Listed entries -
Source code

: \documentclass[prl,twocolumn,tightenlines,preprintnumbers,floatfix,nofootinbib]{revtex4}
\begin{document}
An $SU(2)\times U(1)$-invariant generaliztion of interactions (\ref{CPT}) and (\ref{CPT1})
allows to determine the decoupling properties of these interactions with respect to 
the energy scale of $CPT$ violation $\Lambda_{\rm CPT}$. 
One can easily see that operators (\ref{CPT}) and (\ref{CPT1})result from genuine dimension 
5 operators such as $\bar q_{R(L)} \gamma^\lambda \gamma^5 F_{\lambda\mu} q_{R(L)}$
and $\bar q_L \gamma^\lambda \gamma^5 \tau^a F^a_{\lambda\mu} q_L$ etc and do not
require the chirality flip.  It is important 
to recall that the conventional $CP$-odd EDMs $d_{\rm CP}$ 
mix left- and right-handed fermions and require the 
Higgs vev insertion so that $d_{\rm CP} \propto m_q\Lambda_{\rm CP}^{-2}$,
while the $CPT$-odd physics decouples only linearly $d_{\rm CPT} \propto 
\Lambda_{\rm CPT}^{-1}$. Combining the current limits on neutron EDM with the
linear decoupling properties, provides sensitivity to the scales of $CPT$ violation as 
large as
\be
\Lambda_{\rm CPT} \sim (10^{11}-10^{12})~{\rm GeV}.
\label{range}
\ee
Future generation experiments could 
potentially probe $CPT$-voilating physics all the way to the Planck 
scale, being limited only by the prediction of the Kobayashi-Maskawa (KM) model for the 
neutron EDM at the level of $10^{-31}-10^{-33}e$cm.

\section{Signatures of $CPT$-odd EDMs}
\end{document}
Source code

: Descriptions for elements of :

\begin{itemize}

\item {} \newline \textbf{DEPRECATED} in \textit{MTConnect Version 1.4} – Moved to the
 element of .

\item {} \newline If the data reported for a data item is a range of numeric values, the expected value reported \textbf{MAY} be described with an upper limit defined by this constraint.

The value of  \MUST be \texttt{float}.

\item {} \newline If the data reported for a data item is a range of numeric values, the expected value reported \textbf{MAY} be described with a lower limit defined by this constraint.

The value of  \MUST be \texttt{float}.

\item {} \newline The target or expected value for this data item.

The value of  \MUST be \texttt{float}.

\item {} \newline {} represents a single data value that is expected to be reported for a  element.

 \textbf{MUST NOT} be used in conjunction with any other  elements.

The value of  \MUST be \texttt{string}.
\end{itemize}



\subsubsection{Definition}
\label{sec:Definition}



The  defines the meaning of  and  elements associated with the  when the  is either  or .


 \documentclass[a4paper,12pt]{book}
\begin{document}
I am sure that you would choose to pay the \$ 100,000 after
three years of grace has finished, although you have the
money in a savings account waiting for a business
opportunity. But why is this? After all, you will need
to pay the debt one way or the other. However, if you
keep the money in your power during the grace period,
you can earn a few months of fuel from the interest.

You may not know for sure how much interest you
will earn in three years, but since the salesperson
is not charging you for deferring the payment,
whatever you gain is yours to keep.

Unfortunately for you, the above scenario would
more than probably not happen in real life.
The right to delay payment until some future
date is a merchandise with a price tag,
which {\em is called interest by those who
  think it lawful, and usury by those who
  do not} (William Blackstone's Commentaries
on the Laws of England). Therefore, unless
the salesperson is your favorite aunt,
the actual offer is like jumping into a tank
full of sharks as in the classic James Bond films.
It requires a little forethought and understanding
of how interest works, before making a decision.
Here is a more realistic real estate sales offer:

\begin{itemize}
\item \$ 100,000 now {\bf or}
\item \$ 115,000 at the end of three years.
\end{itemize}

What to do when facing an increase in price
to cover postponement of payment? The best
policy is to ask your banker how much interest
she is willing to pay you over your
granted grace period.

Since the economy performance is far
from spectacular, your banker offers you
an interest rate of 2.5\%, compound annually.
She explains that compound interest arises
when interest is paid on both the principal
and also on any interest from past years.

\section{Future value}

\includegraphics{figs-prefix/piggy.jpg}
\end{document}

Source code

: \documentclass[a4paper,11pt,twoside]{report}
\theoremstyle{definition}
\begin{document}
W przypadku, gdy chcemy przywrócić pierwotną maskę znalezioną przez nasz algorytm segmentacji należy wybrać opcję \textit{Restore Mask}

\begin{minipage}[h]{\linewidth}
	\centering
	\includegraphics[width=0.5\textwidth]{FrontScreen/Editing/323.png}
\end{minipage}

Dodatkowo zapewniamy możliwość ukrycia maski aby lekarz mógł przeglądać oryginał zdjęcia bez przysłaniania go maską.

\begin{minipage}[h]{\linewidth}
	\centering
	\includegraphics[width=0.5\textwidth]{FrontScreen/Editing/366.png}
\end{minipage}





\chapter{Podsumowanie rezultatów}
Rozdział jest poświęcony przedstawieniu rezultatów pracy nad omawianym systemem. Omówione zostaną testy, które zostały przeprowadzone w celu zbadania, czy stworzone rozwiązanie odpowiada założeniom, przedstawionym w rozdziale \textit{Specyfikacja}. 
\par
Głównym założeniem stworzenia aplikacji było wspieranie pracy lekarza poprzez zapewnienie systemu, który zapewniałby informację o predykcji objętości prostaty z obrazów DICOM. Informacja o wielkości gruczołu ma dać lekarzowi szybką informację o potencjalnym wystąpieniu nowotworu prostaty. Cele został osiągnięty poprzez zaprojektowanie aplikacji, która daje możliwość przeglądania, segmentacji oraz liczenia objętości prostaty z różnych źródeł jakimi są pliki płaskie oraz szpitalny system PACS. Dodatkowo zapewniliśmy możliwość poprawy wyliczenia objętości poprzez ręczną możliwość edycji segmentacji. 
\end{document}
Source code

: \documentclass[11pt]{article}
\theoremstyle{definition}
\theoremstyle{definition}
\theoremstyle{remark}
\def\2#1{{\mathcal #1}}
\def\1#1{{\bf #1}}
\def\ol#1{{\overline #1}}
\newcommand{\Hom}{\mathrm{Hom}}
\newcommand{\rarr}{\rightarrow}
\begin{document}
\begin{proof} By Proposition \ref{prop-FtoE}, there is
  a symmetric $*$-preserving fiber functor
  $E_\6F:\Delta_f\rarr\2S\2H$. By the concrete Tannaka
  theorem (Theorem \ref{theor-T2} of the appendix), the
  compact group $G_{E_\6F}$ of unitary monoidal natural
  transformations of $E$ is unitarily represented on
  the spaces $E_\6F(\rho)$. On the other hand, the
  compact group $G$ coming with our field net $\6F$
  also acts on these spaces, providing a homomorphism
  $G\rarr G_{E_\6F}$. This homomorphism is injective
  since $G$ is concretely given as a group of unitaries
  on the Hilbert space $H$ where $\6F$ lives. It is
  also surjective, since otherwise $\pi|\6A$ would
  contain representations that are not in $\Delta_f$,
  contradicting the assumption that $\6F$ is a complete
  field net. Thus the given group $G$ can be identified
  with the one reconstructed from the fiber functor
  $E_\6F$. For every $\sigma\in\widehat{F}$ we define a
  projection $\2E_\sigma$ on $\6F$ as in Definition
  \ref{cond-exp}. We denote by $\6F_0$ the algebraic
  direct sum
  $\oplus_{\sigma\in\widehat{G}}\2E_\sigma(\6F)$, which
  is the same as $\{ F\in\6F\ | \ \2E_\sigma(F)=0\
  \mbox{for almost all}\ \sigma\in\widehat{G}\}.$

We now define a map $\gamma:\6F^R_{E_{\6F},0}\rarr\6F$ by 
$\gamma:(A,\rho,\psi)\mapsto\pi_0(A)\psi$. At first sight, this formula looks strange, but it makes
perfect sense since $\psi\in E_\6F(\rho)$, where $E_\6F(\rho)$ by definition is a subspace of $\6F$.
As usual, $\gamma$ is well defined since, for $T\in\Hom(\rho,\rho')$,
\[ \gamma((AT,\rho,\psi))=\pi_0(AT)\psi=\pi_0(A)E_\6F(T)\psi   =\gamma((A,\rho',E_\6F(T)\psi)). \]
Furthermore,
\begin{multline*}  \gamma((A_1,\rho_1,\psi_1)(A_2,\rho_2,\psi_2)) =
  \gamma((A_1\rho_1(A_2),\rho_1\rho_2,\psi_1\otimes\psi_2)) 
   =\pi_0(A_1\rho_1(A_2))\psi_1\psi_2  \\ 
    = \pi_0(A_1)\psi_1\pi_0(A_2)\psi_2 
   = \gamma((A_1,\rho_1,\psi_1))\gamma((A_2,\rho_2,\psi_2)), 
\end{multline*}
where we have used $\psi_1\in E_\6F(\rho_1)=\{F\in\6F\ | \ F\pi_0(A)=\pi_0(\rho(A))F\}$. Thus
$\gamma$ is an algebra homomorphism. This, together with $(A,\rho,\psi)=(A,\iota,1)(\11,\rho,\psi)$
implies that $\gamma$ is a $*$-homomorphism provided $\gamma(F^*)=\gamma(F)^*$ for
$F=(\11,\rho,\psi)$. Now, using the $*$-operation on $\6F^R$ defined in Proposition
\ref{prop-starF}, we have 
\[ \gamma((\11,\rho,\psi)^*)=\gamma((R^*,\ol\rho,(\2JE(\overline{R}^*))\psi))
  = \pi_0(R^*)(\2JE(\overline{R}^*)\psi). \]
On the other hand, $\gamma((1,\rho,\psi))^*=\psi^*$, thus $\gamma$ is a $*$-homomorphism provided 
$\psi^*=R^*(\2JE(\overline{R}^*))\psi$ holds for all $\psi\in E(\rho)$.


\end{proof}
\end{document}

Exercise details - A copy of each line above that holds the word "compound" is the expected answer.

Task result -
an interest rate of 2.5\%, compound annually.
She explains that compound interest arises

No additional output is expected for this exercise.